WORK TO BE COMPLETED: In the material below, find the line containing "with more than" and the line containing "seems to imply a", then reproduce exactly both of them and every line between, and nothing else.

GIVEN ENTRIES:
******************************

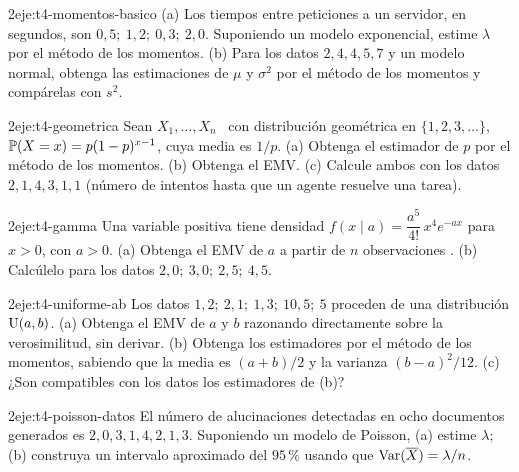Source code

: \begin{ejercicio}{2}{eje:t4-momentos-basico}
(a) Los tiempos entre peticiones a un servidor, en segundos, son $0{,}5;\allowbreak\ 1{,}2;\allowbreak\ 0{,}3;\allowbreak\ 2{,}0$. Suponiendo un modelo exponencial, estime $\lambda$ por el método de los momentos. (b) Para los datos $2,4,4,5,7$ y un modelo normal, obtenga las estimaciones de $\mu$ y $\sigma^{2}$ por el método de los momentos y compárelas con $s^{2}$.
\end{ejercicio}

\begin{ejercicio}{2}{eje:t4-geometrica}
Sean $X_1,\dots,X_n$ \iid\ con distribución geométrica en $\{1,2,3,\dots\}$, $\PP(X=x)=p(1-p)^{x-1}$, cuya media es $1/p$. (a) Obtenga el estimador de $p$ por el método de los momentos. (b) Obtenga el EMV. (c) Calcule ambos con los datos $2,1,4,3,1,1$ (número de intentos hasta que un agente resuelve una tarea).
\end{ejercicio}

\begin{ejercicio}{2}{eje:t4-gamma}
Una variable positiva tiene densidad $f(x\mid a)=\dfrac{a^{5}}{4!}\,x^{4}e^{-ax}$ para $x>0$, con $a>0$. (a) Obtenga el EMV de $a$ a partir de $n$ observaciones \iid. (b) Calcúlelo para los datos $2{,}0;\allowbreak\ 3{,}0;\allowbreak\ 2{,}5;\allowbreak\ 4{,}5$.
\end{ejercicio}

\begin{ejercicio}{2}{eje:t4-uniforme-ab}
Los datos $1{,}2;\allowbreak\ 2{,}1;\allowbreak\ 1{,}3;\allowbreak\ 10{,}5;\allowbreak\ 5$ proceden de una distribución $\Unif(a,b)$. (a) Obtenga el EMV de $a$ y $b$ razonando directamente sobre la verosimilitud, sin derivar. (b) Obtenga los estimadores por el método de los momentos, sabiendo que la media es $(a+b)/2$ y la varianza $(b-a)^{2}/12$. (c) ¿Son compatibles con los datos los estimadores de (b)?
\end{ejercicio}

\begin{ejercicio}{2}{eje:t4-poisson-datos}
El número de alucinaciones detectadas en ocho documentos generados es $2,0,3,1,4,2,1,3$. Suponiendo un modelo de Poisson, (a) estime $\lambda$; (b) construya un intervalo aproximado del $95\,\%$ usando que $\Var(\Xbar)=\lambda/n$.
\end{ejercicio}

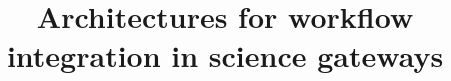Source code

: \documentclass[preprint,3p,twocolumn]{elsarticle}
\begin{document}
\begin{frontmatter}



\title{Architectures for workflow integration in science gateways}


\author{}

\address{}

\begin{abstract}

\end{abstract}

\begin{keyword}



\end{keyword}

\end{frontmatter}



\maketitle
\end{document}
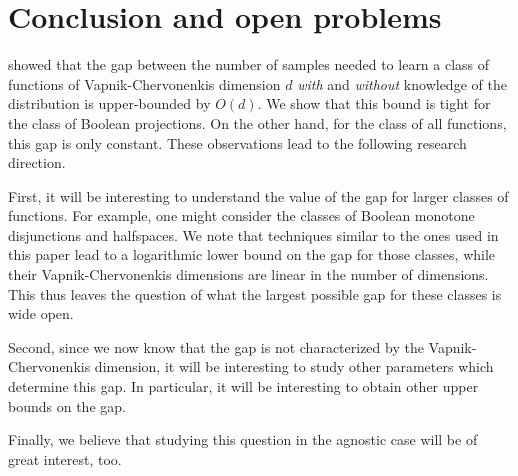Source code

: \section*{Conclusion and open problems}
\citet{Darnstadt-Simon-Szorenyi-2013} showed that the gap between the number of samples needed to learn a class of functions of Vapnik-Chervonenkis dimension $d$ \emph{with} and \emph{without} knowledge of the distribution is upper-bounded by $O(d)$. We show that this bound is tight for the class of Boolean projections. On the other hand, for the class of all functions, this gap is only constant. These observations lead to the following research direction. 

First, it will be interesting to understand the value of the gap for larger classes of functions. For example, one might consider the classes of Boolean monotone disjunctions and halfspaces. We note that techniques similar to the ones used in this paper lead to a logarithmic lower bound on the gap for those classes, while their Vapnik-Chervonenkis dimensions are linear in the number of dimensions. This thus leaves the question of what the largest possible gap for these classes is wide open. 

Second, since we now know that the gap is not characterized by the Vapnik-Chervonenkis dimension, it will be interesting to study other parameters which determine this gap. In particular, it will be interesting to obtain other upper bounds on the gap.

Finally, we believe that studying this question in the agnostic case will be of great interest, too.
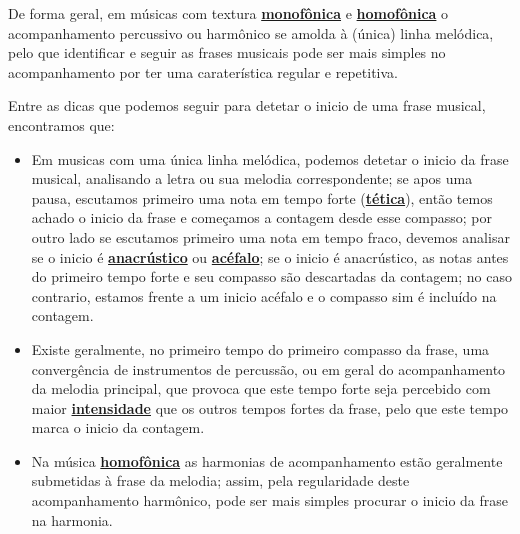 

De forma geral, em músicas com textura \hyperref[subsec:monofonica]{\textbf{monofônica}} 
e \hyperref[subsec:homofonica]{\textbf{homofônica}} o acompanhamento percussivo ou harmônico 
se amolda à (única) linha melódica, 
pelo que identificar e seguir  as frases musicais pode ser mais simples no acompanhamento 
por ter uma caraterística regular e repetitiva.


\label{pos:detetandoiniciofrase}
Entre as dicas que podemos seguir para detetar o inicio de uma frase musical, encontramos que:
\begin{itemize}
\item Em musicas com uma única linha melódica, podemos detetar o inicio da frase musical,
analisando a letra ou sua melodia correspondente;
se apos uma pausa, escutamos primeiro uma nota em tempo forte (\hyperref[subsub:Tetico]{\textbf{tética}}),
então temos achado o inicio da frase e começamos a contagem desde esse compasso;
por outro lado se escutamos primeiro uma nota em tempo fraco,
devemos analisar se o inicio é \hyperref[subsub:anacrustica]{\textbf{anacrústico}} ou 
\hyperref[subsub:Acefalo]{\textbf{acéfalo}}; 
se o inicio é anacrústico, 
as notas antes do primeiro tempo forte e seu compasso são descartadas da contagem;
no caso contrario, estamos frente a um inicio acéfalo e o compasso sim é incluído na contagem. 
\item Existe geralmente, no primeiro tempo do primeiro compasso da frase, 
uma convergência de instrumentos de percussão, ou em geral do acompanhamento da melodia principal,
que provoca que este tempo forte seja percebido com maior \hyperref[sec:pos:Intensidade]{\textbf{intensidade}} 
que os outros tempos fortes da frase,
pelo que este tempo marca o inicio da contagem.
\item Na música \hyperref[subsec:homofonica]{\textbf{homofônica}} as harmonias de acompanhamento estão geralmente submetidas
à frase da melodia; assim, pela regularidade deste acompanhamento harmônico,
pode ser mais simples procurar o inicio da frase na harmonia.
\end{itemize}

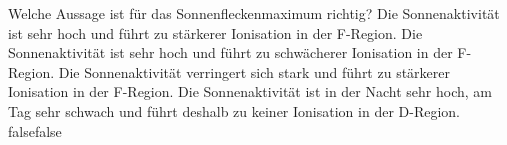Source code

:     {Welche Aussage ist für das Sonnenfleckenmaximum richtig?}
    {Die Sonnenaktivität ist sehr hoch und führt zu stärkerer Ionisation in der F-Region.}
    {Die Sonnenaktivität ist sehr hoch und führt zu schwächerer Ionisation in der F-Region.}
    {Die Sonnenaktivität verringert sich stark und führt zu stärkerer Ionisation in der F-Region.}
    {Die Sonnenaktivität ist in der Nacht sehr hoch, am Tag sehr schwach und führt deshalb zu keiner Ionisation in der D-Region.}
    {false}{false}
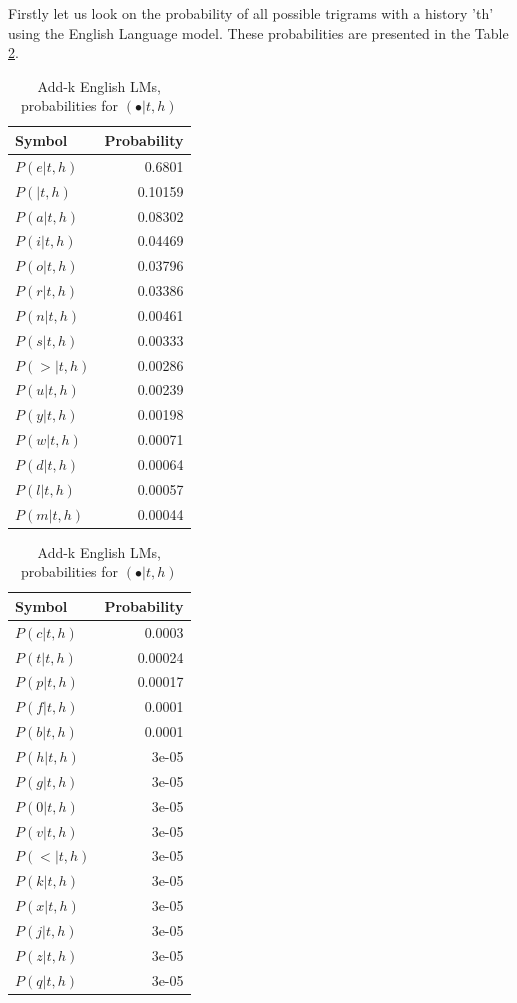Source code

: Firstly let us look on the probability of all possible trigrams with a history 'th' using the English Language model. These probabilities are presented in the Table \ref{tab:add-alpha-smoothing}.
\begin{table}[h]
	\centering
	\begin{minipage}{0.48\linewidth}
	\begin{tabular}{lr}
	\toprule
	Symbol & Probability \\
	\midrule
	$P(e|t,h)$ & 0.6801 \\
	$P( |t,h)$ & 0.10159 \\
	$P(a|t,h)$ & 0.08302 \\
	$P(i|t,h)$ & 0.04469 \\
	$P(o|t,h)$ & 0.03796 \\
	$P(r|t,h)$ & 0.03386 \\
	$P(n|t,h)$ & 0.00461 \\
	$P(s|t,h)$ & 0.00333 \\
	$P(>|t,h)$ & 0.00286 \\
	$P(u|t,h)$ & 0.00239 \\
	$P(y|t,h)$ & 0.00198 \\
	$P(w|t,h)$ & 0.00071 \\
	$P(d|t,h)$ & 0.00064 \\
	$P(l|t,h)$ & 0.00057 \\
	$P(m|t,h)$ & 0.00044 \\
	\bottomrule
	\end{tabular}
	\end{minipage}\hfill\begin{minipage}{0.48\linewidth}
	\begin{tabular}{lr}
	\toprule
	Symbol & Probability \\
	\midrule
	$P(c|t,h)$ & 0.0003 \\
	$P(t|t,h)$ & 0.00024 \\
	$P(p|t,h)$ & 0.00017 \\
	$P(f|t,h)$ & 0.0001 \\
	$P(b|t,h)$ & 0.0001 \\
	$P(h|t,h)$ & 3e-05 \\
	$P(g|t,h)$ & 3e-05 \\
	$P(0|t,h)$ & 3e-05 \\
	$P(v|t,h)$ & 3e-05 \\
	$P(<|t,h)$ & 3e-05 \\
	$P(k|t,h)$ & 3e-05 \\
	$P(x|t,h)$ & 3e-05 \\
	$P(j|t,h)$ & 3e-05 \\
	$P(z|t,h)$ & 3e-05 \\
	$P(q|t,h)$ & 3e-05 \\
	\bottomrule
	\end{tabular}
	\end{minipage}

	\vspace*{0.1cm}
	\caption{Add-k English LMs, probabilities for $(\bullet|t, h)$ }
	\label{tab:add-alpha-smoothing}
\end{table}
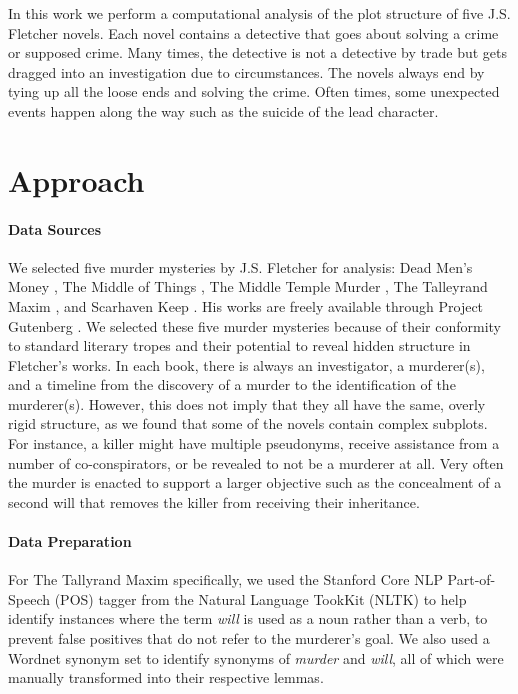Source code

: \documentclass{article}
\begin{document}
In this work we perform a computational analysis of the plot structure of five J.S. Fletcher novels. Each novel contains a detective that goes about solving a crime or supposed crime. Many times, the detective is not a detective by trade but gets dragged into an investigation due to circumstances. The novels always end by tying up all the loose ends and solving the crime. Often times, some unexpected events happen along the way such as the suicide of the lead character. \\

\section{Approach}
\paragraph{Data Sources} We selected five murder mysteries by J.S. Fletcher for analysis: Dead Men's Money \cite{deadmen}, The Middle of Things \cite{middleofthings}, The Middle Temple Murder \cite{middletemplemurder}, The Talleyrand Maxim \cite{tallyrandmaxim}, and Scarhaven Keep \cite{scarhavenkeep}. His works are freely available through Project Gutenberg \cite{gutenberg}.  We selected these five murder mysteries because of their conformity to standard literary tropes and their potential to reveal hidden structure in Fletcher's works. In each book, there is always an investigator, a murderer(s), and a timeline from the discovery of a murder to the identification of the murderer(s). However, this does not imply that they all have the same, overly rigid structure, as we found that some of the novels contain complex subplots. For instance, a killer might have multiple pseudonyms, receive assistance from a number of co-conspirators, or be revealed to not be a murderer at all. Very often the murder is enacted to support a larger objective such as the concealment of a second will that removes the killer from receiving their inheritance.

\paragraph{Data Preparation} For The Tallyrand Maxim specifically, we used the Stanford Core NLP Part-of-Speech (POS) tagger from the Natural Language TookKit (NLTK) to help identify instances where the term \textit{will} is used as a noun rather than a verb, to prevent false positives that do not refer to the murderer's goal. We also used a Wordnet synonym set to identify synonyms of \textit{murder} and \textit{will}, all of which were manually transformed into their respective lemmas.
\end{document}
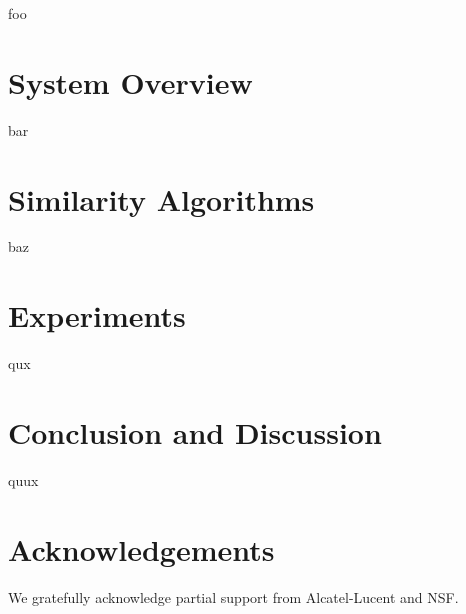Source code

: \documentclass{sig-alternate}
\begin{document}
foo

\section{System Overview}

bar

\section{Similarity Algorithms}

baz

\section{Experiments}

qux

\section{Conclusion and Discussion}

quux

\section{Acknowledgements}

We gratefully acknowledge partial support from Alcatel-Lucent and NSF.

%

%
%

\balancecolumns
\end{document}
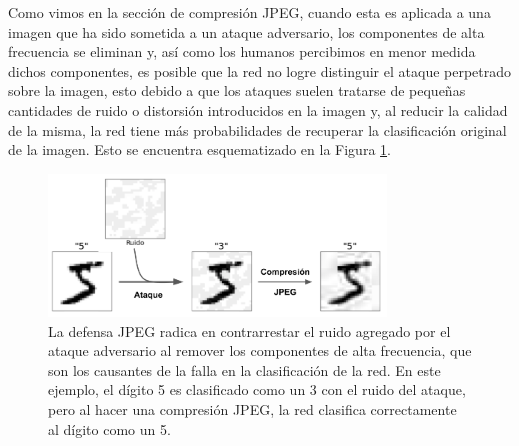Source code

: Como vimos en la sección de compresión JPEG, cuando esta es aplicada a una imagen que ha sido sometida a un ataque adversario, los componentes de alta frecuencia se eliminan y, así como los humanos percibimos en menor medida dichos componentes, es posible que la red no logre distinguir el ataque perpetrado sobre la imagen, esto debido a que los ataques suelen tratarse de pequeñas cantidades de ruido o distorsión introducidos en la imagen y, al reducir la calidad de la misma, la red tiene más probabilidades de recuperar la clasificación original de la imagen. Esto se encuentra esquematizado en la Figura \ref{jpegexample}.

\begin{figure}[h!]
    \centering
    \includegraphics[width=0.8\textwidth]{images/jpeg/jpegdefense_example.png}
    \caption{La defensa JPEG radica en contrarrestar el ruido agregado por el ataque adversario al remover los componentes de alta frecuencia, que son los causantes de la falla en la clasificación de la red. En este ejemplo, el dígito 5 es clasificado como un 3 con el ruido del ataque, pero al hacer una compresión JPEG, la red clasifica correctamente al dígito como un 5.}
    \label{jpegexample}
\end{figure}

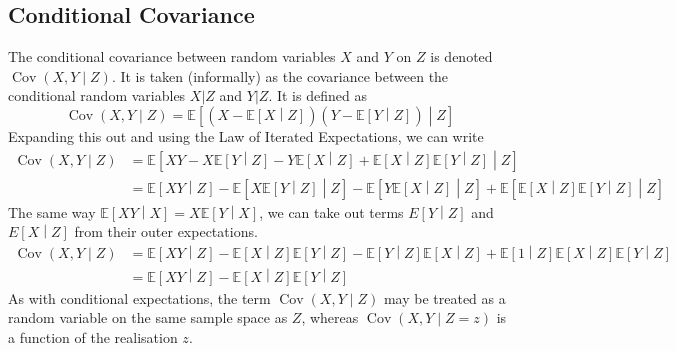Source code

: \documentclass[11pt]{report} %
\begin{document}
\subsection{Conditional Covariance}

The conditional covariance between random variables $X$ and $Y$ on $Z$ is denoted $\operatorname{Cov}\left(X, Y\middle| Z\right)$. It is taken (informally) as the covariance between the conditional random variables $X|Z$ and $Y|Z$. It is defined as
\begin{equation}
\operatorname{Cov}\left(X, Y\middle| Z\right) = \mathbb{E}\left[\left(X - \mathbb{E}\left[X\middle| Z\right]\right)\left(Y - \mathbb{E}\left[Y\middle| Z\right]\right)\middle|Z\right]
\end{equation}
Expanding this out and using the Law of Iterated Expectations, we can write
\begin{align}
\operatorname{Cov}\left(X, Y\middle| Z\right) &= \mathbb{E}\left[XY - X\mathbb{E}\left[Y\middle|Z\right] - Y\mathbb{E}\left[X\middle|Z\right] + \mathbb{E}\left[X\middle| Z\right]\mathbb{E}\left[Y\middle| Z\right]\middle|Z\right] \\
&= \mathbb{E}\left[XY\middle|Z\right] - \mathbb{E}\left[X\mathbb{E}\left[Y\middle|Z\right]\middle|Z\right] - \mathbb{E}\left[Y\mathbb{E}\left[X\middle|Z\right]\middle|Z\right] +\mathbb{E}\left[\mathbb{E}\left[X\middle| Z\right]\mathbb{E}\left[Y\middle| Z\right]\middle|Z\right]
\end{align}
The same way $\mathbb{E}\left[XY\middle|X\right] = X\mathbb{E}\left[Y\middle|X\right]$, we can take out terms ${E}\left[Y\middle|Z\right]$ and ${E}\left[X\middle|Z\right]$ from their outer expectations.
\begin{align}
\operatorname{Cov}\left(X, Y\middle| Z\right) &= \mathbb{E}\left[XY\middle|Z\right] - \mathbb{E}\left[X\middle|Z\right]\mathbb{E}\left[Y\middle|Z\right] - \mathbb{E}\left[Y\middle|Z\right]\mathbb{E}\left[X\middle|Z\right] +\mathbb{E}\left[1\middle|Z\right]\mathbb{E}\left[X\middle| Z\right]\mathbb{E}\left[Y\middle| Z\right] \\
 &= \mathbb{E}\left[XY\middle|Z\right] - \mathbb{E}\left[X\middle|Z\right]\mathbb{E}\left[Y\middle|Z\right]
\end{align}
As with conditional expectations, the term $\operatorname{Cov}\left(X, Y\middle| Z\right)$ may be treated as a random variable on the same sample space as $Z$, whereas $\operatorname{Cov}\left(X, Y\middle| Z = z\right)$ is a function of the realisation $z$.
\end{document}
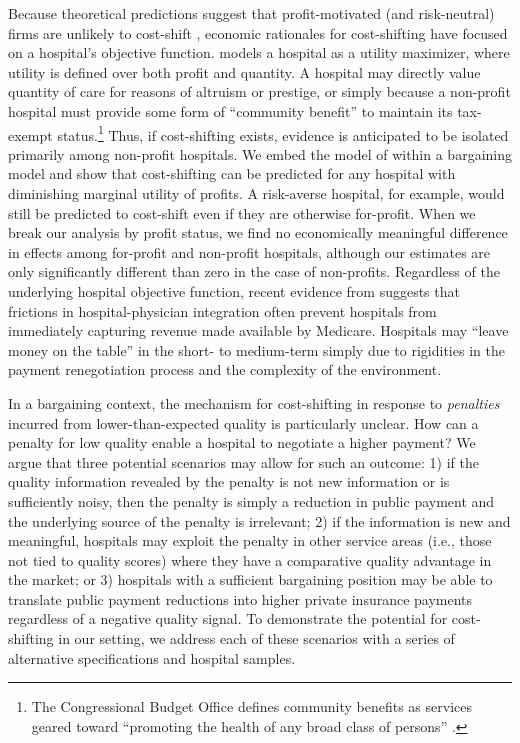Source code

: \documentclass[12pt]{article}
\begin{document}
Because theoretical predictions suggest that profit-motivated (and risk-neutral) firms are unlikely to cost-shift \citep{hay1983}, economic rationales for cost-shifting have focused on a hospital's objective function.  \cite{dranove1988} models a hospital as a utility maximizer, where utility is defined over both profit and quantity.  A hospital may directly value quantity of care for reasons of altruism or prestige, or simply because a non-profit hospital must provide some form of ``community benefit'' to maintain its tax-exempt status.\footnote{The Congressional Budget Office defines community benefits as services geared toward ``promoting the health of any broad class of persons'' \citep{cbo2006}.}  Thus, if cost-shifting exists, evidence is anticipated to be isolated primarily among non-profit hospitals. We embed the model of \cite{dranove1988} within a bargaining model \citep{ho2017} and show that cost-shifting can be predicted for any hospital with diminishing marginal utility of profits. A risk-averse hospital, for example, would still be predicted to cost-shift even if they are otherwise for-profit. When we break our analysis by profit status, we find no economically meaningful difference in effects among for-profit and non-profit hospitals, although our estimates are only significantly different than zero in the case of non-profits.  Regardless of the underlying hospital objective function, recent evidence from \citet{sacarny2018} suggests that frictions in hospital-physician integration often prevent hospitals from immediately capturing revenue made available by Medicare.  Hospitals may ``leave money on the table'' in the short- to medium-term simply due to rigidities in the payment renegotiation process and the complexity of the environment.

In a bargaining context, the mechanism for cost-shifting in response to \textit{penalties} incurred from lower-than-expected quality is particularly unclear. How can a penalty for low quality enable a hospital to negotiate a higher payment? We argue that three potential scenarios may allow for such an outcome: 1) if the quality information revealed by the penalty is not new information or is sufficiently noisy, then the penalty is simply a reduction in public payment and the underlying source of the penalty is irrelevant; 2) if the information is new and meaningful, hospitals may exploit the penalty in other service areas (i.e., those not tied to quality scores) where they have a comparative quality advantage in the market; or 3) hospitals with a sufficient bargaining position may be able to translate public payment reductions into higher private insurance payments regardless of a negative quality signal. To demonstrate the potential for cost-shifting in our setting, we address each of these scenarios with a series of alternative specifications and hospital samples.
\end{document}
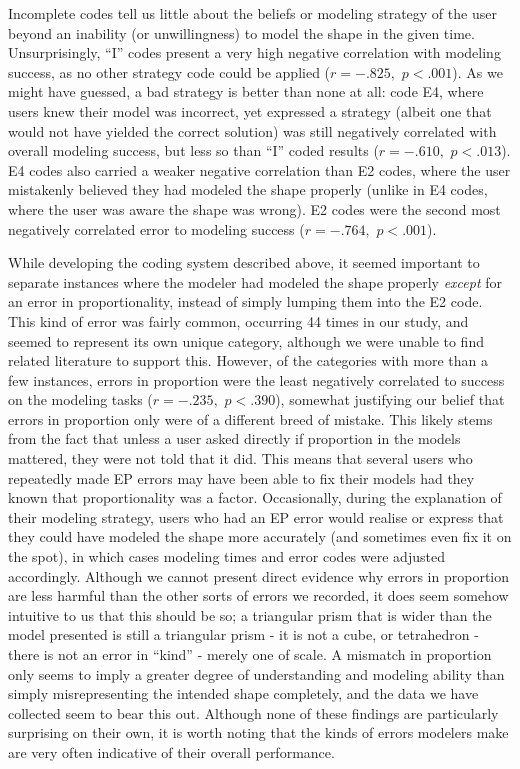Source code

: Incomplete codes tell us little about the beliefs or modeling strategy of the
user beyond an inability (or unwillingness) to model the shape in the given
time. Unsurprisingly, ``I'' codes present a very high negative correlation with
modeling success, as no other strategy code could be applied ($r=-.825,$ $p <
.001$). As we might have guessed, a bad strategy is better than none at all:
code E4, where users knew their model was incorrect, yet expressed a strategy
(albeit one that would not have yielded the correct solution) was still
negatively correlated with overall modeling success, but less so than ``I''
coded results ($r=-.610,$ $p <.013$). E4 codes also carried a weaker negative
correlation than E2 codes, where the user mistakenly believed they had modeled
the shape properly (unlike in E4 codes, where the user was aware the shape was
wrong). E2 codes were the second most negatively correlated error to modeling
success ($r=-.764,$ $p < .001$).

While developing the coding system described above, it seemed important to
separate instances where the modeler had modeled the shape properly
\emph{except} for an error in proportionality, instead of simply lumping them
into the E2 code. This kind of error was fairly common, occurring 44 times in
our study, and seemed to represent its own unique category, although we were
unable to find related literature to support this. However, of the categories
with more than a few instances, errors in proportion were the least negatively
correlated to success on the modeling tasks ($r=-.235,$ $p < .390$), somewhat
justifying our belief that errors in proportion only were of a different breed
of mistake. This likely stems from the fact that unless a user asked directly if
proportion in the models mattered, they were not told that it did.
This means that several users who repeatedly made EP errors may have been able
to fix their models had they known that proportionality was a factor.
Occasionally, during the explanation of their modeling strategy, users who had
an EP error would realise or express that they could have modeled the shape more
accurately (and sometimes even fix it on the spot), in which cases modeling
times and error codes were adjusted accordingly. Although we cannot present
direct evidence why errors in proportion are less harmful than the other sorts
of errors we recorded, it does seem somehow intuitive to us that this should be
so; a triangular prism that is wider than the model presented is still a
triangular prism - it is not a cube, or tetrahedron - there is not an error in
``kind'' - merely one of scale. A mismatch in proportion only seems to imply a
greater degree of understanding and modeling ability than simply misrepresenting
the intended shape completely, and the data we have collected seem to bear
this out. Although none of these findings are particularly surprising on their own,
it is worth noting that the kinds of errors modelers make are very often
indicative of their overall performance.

******************************

RESULT OF THIS TASK:
with more than a few instances, errors in proportion were the least negatively
correlated to success on the modeling tasks ($r=-.235,$ $p < .390$), somewhat
justifying our belief that errors in proportion only were of a different breed
of mistake. This likely stems from the fact that unless a user asked directly if
proportion in the models mattered, they were not told that it did.
This means that several users who repeatedly made EP errors may have been able
to fix their models had they known that proportionality was a factor.
Occasionally, during the explanation of their modeling strategy, users who had
an EP error would realise or express that they could have modeled the shape more
accurately (and sometimes even fix it on the spot), in which cases modeling
times and error codes were adjusted accordingly. Although we cannot present
direct evidence why errors in proportion are less harmful than the other sorts
of errors we recorded, it does seem somehow intuitive to us that this should be
so; a triangular prism that is wider than the model presented is still a
triangular prism - it is not a cube, or tetrahedron - there is not an error in
``kind'' - merely one of scale. A mismatch in proportion only seems to imply a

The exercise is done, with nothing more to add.